With the GDPR taking effect later this month, the Council of the EU has done its last round of proof-reading and made some changes to the final GDPR text. Most of those will be inconsequential for the majority of controllers and processors. Meanwhile, on this side of the Channel, a much bigger question remains unanswered: when exactly will we get our Data Protection Act 2018?

GDPR: minor corrections

The EU Council’s corrections document, published today tidies up some clerical errors and suchlike. The English language changes are at pages 90-99. Most of them are unimportant to almost all of us: they are largely concerned with the provisions about codes of conduct, accreditation and certification, and aspects of the co-operation procedures for supervisory authorities.

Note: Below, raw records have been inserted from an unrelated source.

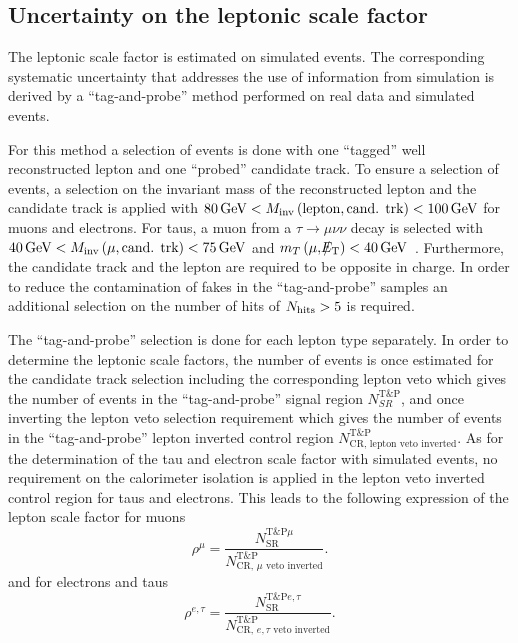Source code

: \subsection{Uncertainty on the leptonic scale factor}
\label{sec:LeptonScaleUncertainty}

The leptonic scale factor \leptonscalefactor is estimated on simulated \WJets events.
The corresponding systematic uncertainty that addresses the use of information from simulation is derived by a ``tag-and-probe'' method performed on real data and simulated events.

For this method a selection of \Zlep events is done with one ``tagged'' well reconstructed lepton and one ``probed'' candidate track.
To ensure a selection of \Zlep events, a selection on the invariant mass of  the reconstructed lepton and the candidate track is applied with $80\,\text{Ge}\kern-0.06667em\text{V}<M_{\text{inv}}\left( \text{lepton}, \text{cand. trk}  \right)<100\,\text{Ge}\kern-0.06667em\text{V}$ for muons and electrons.
For taus, a muon from a $\tau\rightarrow\mu\nu\nu$ decay is selected with $40\,\text{Ge}\kern-0.06667em\text{V}<M_{\text{inv}}\left( \mu, \text{cand. trk}  \right)<75\,\text{Ge}\kern-0.06667em\text{V}$ and $m_T\left(\mu,\slash\mkern-12mu{E}_{\text{T}}\right)<40\,\text{Ge}\kern-0.06667em\text{V}$~\cite{bib:CMS:DT_Thesis,bib:CMS:DT_8TeV_AN}.
Furthermore, the candidate track and the lepton are required to be opposite in charge.
In order to reduce the contamination of fakes in the ``tag-and-probe'' samples an additional selection on the number of hits of $N_{\text{hits}}>5$ is required.

The ``tag-and-probe'' selection is done for each lepton type separately.
In order to determine the leptonic scale factors, the number of events is once estimated for the candidate track selection including the corresponding lepton veto which gives the number of events in the ``tag-and-probe'' signal region $N_{SR}^{\text{T\&P}}$, and once inverting the lepton veto selection requirement which gives the number of events in the ``tag-and-probe'' lepton inverted control region $N_{\text{CR, lepton veto inverted}}^{\text{T\&P}}$.
As for the determination of the tau and electron scale factor with simulated \WJets events, no requirement on the calorimeter isolation is applied in the lepton veto inverted control region for taus and electrons.
This leads to the following expression of the lepton scale factor for muons
\begin{equation*}
\rho^{\mu} = \frac{N_{\text{SR}}^{\text{T\&P}\mu}}{N_{\text{CR, }\mu\text{ veto inverted}}^{\text{T\&P}}}.
\end{equation*}
and for electrons and taus 
\begin{equation*}
\rho^{e,\tau} = \frac{N_{\text{SR}}^{\text{T\&P}e,\tau}}{N_{\text{CR, }e,\tau \text{ veto inverted}}^{\text{T\&P}}}.
\end{equation*}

The only clarification that might affect the plans of data controllers and processors is the clarification to Article 37(1), which tells us where it is mandatory to have a data protection officer (DPO). There are three mandatory cases. You must have a DPO if you are a public authority. You must have one if your ‘core activities… consist of processing operations which, by virtue of their nature, their scope and/or their purposes, require regular and systematic monitoring of data subjects on a large scale’. You must also have one if your ‘core activities… consist of processing on a large scale of special categories of data pursuant to Article 9 and personal data relating to criminal convictions and offences referred to in Article 10’.

Today’s published correction replaces the underlined ‘and’ with ‘or’. So, if you were thinking that you need not have a DPO because you only process one (but not both) of the sensitive categories (special category data; criminal convictions data), think again. If your core activities concern large-scale processing of either of those, you must have a DPO.

Excuse me, I hear you say, but can you remind me what is meant by ‘core activities’ and ‘large scale’ here? Yes, certainly: there is very helpful guidance on these issues in this document from the Article 29 Working Party.

Domestic legislation: tick, tick

So much for minor points of clarification. The above has something of a ‘deckchairs on Titanic’ feel to it, in comparison to the much bigger question for data protection in the UK, namely: when are we getting our new Data Protection Act 2018? We are all familiar by now with the DP Bill (see its most recent iteration here), and there is a very useful summary of what happened at the Committee stage here, by John Woodhouse of the House of Commons Library.

But when is that Bill due to gets its final going-over before Royal Assent? Good question. There needs to be a report stage and a third reading, consideration of amendments and then Royal Assent. The Parliamentary business timetable for next week) makes no mention of the DP Bill, as far as I can see. That does not leave much time for getting the DPA 2018 on the statute books before GDPR day (25 May).

Time pressures also mean that the deadline for implementing the Law Enforcement Directive (6 May) will almost certainly not be met, as that is bundled up in the DP Bill.

International transfers

Oh, and on the subject of the uncertain future of big pieces of our data protection furniture, note also that one of the primary mechanisms for transferring data outside of the EU – model contract clauses – are in a state of uncertainty. The current ones need revision to get them into GDPR-compliant shape. But the current clauses are facing a root-and-branch assault before the CJEU in the ‘Schrems II’ litigation, on the grounds that they give the green light to transfers that imperil data privacy, contrary to individuals’ rights under the EU Charter. For a very good summary of the issues in that litigation, see this post on Out-Law by Andreas Carney.

There. I’m glad we’re all crystal clear on every detail of the imminent future of data protection. No uncertainty at all. You’re welcome.